There is a term that Xavier Veilhan often uses when talking about his work: presence. The presence in the space of the sculptures and of the images that are freed from the two-dimensionality of the wall by materializing as bas-reliefs or illusionistic volumes. The presence of spectators’ bodies walking around perfectly designed exhibitions in the form of gardens or synthetic landscapes. The presence of passersby who share the urban space with his statues of animals, anonymous people, monsters, and architects. The presence of the moving bodies of the performers and dancers who often appear in his films or shows.
More recently, the physical presence of Xavier Veilhan the artist has emerged as a new component in his work. He was very physically engaged during the entire Studio Venezia exhibition, the participative recording studio that he created for the French Pavilion at the 2017 Venice Biennale. And he was on stage in Compulsory Figures (2019), a performance created with figure skater Stephen Thompson and designed with scenographer Alexis Bertrand (with whom he has been working since the early 2000s).

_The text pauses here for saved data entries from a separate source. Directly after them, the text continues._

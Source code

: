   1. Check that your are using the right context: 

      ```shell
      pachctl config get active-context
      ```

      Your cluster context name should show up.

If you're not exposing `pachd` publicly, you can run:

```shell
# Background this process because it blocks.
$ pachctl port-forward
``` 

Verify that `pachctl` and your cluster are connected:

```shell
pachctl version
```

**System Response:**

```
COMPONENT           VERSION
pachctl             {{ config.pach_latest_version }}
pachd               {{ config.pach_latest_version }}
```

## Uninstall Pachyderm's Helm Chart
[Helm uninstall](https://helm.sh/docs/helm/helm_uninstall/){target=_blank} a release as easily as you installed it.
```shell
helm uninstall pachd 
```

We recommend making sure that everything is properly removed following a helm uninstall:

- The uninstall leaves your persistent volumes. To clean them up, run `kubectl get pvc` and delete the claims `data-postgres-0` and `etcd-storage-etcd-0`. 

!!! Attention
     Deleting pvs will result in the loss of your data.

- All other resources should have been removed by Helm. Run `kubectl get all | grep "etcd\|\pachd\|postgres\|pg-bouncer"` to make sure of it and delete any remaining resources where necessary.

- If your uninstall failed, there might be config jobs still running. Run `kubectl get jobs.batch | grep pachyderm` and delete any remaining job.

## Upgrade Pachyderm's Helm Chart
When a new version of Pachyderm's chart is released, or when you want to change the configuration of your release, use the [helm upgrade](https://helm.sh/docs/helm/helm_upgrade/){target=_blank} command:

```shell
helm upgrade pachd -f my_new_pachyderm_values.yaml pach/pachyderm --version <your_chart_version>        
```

This primacy of presence could seem strange in a body of work that has often been identified with digital production processes and the interplay of scale they make possible, or which has been reduced to pixelated colored surfaces. But the pandemic that we have all experienced over the past few years—and the in-person/remote dichotomy it established as a daily reality in our lives—patently revealed that thinking about presence cannot be dissociated from reflections on information technologies.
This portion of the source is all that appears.